Page 1 of 1

Trinity: Help me run a GPU test!

Posted: Sun May 26, 2013 11:34 pm
by codedivine
Hi folks. I need your help!

I am trying to find out the approximate double-precision performance of the GPU in AMD Trinity for ADD, MUL and FMA instructions. I have written a small OpenCL test to do so. If possible, can you please download and run my test? Link: http://www.rgbench.com/MaxFlopsCL.exe

It needs to be run on the command-line under 64-bit windows. For machines with a single GPU, the test should choose the default GPU. If you are running a Trinity based system with an additional AMD GPU installed, and the test reports numbers for that GPU instead, then try doing: "MaxFlopsCL.exe 0 1" instead?

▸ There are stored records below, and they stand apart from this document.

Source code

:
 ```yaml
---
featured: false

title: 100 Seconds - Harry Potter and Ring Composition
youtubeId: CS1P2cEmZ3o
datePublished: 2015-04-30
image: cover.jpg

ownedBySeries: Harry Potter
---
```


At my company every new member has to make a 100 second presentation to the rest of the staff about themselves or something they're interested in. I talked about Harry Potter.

If you are worried about downloading arbitrary binaries from the internet, well the test is open-source with source here so you can compile yourself if you wish :) : https://bitbucket.org/codedivine/maxflopscl

(UPDATE: The test only takes about 1-2 seconds to run!)

Re: Trinity: Help me run a GPU test!

Posted: Mon May 27, 2013 1:27 am
by biffzinker
Not working for me shows "device id not in range."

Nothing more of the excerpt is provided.